Em seguida, dá conta do seu encontro com o surpreendente “sineiro liliputiano” da igreja, que se chamava Agapito Alves Pinta e que, com “dois palmos de altura apenas”, seria, “sem dúvida, o mais pequeno de todos os sineiros da terra”. O mais pequeno e o mais improvável. Tão improvável que ficamos com dúvidas sobre o ponto em que, na narrativa  de Reinaldo Ferreira, se transpõe a fronteira que separa a realidade da ficção que, como já vimos, naquilo que escrevia o imaginoso jornalista, era muito ténue. Nesta reportagem, o pequeno Agapito Pinta executa nos sinos da igreja, de ouvido, de improviso e de repente, um trecho da moda que acabava de ouvir trautearo. Num texto que publicará mais tarda, descreverá o sineiro como “um petiz de 10 anos que, empoleirado num banco e sacudindo ascordas num êxtase de pianista inspirado, arrancava ao bronze dossinos divinas harmonias como se as almas de Beethoven, Schubert, Mendelssohn, cujas composições ele interpretava... de ouvido, voassem em redor daquela pequenina alma, guiando-a generosamente”. Tocar de ouvido, puxando as cordas dos sinos, composições que instrumentistas com escola têm dificuldade em executar, afigura-se prodígio inaudito num rapazote com dez anos que andava descalço pelo terreiro da majestosa igreja de de S. Torcato.
Aqui fica a reportagem, com um agradecimento ao incansável Nuno Saavedra, a quem a devo. 


Em S. Torcato – Agapito, o mais pequeno sineiro do mundo

O nosso colaborador Repórter X entrevistando, frente à nova Igreja de S. Torcato, Agapito, o mas pequeno sineiro do mundo. (Foto Santos Lima, de Braga)
Saímos da cidade, formando um pequeno cortejo com autos, que o Aguiar, cônsul honorário de Lisboa em Braga, organizara em nossa honra.
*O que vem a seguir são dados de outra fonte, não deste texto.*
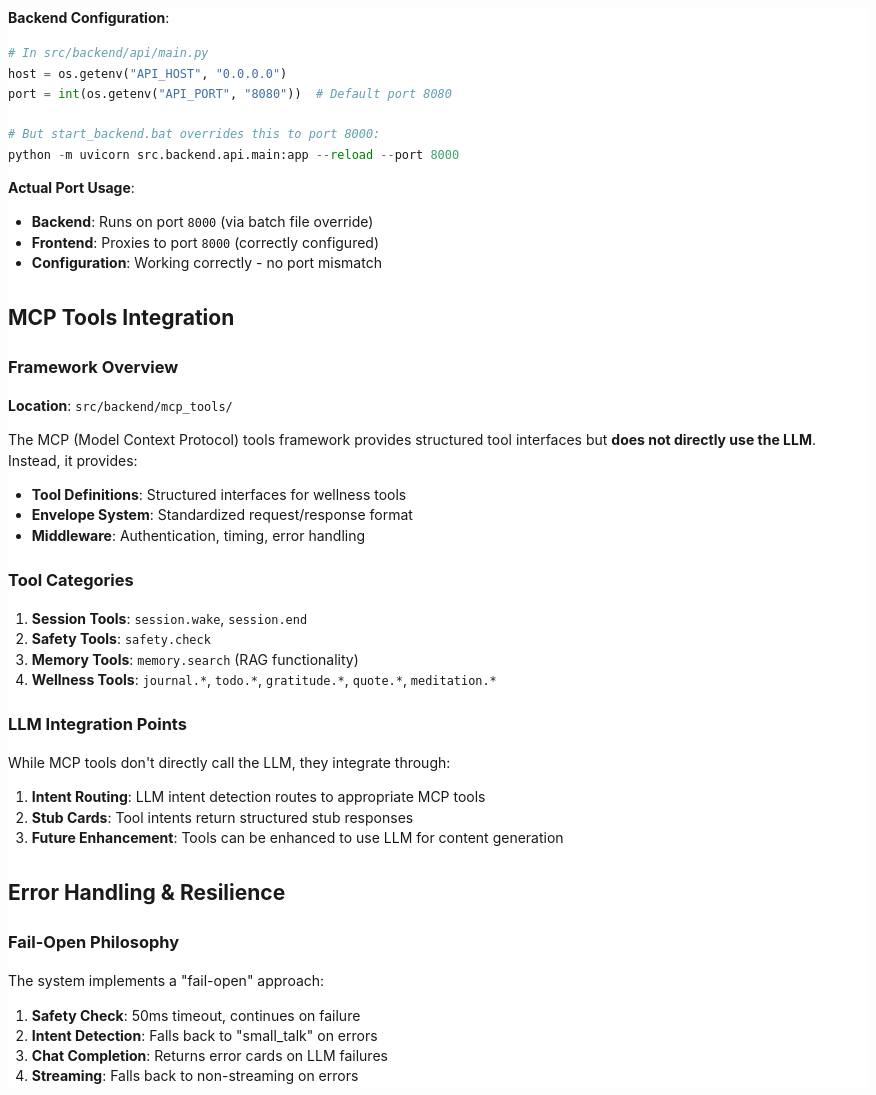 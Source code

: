 **Backend Configuration**:
```python
# In src/backend/api/main.py
host = os.getenv("API_HOST", "0.0.0.0")
port = int(os.getenv("API_PORT", "8080"))  # Default port 8080

# But start_backend.bat overrides this to port 8000:
python -m uvicorn src.backend.api.main:app --reload --port 8000
```

**Actual Port Usage**:
- **Backend**: Runs on port `8000` (via batch file override)
- **Frontend**: Proxies to port `8000` (correctly configured)
- **Configuration**: Working correctly - no port mismatch

## MCP Tools Integration

### Framework Overview

**Location**: `src/backend/mcp_tools/`

The MCP (Model Context Protocol) tools framework provides structured tool interfaces but **does not directly use the LLM**. Instead, it provides:

- **Tool Definitions**: Structured interfaces for wellness tools
- **Envelope System**: Standardized request/response format
- **Middleware**: Authentication, timing, error handling

### Tool Categories

1. **Session Tools**: `session.wake`, `session.end`
2. **Safety Tools**: `safety.check`
3. **Memory Tools**: `memory.search` (RAG functionality)
4. **Wellness Tools**: `journal.*`, `todo.*`, `gratitude.*`, `quote.*`, `meditation.*`

### LLM Integration Points

While MCP tools don't directly call the LLM, they integrate through:

1. **Intent Routing**: LLM intent detection routes to appropriate MCP tools
2. **Stub Cards**: Tool intents return structured stub responses
3. **Future Enhancement**: Tools can be enhanced to use LLM for content generation

## Error Handling & Resilience

### Fail-Open Philosophy

The system implements a "fail-open" approach:

1. **Safety Check**: 50ms timeout, continues on failure
2. **Intent Detection**: Falls back to "small_talk" on errors
3. **Chat Completion**: Returns error cards on LLM failures
4. **Streaming**: Falls back to non-streaming on errors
Se a lei das reencarnações, dogma de teósofos, se estendesse até às matérias, aos aços, às máquinas, diriam que eram zebras, despidas das decorações listradas dasn suas peles, sintetizadas até à alma – o que palpitava, dentro dos motores, reencarnados no invólucro luxuoso daqueles autos. Durante duas horas as estradas, que um giz enorme riscara a branco, a meio dos montes, à beirinha dos abismos, eram tragadas, numa glutoneria insaciável.
— Para onde vamos? indaguei ao artista do volante ao médium em comunicação com as almas das zebras que agitavam o motor.
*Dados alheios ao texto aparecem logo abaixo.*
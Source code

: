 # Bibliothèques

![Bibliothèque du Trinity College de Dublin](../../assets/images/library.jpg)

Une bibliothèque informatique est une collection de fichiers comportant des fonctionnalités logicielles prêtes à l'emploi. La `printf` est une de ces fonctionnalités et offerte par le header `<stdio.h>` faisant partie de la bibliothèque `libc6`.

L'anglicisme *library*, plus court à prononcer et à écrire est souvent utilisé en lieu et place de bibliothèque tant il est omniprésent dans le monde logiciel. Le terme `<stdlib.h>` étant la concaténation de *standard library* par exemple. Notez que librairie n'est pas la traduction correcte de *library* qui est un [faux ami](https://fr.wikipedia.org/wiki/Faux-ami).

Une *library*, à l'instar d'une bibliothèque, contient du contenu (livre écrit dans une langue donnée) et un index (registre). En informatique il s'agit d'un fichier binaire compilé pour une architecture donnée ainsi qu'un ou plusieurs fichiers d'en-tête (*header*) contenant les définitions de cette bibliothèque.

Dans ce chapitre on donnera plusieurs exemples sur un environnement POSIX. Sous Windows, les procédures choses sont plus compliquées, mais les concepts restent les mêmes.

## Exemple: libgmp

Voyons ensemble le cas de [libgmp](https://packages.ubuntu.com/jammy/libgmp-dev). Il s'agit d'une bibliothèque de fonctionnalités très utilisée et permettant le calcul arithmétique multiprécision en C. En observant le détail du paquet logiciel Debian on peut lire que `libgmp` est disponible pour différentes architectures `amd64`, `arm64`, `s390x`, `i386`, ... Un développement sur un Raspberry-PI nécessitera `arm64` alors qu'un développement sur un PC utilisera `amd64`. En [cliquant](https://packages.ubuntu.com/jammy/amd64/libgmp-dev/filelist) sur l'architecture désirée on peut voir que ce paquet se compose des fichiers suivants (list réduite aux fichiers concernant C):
E ele sorria, num sorriso que era a promessa de um artigo...
*
*   *
Paisagem... Bosques que nos espreitam, do alto dos montes e que vão logo esconder-se, assustados. por detrás de jardins… E as vinhas, exército que à distância parece liliputiano, galga. com furores de carga, as encostas polícromas. Cada curva da estrada, é uma página de álbum que se folheia; é um postal inverosímil que se contempla. É o Minho, palco de Folies Bergères, exibindo as múltiplas feeries dos seus cenários floridos...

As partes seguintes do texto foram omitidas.